Hospitals were challenged related to the transmission risk of SARS-CoV-2 between healthcare workers and patients during the COVID-19 outbreak [1]. For example, as of February 11, 2022, a statistical study indicated that 3,019 medical personnel from 422 Chinese hospitals providing diagnosis and treatment for patients with novel coronavirus pneumonia had contracted the virus [2]. A study conducted in a Dutch hospital revealed that healthcare workers played a predominant role in transmitting nosocomial infection, both in single and multi-person wards [1]. Furthermore, research demonstrates that healthcare workers constitute the most frequently infected group with covid-19. In addition, another study highlighted that the nosocomial infection of SARS-CoV-2 mainly resulted from close contact between medical staff and patients [3].

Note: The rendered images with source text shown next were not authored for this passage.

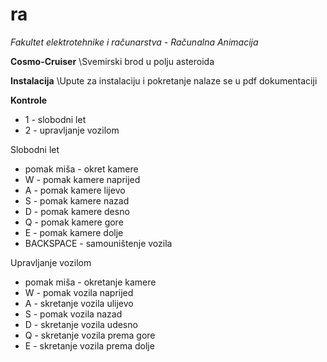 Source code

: # ra
*Fakultet elektrotehnike i računarstva - Računalna Animacija*

**Cosmo-Cruiser**
  \Svemirski brod u polju asteroida

**Instalacija**
  \Upute za instalaciju i pokretanje nalaze se u pdf dokumentaciji

**Kontrole**
  <ul>
    <li>1 - slobodni let</li>
    <li>2 - upravljanje vozilom</li>
  </ul>
  Slobodni let
  <ul>
    <li>pomak miša - okret kamere</li>
    <li>W - pomak kamere naprijed</li>
    <li>A - pomak kamere lijevo</li>
    <li>S - pomak kamere nazad</li>
    <li>D - pomak kamere desno</li>
    <li>Q - pomak kamere gore</li>
    <li>E - pomak kamere dolje</li>
    <li>BACKSPACE - samouništenje vozila</li>
  </ul>
  Upravljanje vozilom
  <ul>
    <li>pomak miša - okretanje kamere</li>
    <li>W - pomak vozila naprijed</li>
    <li>A - skretanje vozila ulijevo</li>
    <li>S - pomak vozila nazad</li>
    <li>D - skretanje vozila udesno</li>
    <li>Q - skretanje vozila prema gore</li>
    <li>E - skretanje vozila prema dolje</li>
  </ul>
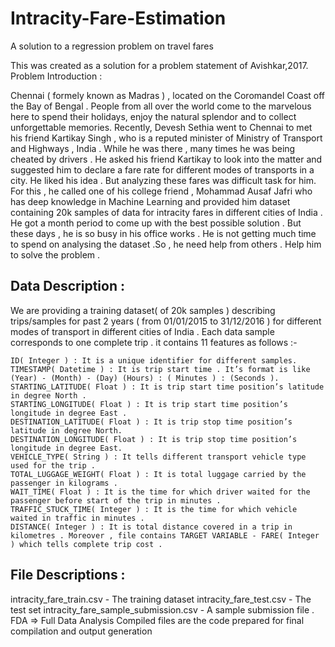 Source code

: # Intracity-Fare-Estimation
A solution to a regression problem on travel fares

This was created as a solution for a problem statement of Avishkar,2017.
Problem Introduction :

Chennai ( formely known as Madras ) , located on the Coromandel Coast off the Bay of Bengal . People from all over the world come to the marvelous here to spend their holidays, enjoy the natural splendor and to collect unforgettable memories. Recently, Devesh Sethia went to Chennai to met his friend Kartikay Singh , who is a reputed minister of Ministry of Transport and Highways , India . While he was there , many times he was being cheated by drivers . He asked his friend Kartikay to look into the matter and suggested him to declare a fare rate for different modes of transports in a city. He liked his idea . But analyzing these fares was difficult task for him. For this , he called one of his college friend , Mohammad Ausaf Jafri who has deep knowledge in Machine Learning and provided him dataset containing 20k samples of data for intracity fares in different cities of India . He got a month period to come up with the best possible solution . But these days , he is so busy in his office works . He is not getting much time to spend on analysing the dataset .So , he need help from others . Help him to solve the problem .

## Data Description :

We are providing a training dataset( of 20k samples ) describing trips/samples for past 2 years ( from 01/01/2015 to 31/12/2016 ) for different modes of transport in different cities of India . Each data sample corresponds to one complete trip . it contains 11 features as follows :-

    ID( Integer ) : It is a unique identifier for different samples.
    TIMESTAMP( Datetime ) : It is trip start time . It’s format is like (Year) - (Month) - (Day) (Hours) : ( Minutes ) : (Seconds ).
    STARTING_LATITUDE( Float ) : It is trip start time position’s latitude in degree North .
    STARTING_LONGITUDE( Float ) : It is trip start time position’s longitude in degree East .
    DESTINATION_LATITUDE( Float ) : It is trip stop time position’s latitude in degree North.
    DESTINATION_LONGITUDE( Float ) : It is trip stop time position’s longitude in degree East.
    VEHICLE_TYPE( String ) : It tells different transport vehicle type used for the trip .
    TOTAL_LUGGAGE_WEIGHT( Float ) : It is total luggage carried by the passenger in kilograms .
    WAIT_TIME( Float ) : It is the time for which driver waited for the passenger before start of the trip in minutes .
    TRAFFIC_STUCK_TIME( Integer ) : It is the time for which vehicle waited in traffic in minutes .
    DISTANCE( Integer ) : It is total distance covered in a trip in kilometres . Moreover , file contains TARGET VARIABLE - FARE( Integer ) which tells complete trip cost .

## File Descriptions :

intracity_fare_train.csv - The training dataset 
intracity_fare_test.csv - The test set 
intracity_fare_sample_submission.csv - A sample submission file .
FDA => Full Data Analysis
Compiled files are the code prepared for final compilation and output generation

Since the outbreak of novel coronavirus pneumonia, diagnostic imaging has provided valuable radiological support for disease diagnosis and prognosis prediction, such as X-ray, and computed tomography (CT) examinations [2, 4]. Radiology departments are at high risk of nosocomial COVID-19 infection [5]. Radiology personnel engage in direct contact with patients and bear the dual pressures of infection prevention and control and radiation protection measures [2]. Radiology staff must work in fever clinics, infection and respiratory clinics, isolation wards, and other workplaces where they have close contact with patients with fever, suspected or confirmed cases, thereby exposing themselves to a high risk of infection [2]. Several studies have indicated that risk assessment and associated preventive measures, such as risk assessment, testing, symptom monitoring, and prevention guidelines, are essential for preventing COVID-19 nosocomial infection transmission [6, 7]. Therefore, establishing a radiology risk assessment model with covid-19 characteristics and identifying key potential risk areas and factors will help mitigate infection risk during the diagnostic radiation process, ensuring the safety of both radiology staff and patients.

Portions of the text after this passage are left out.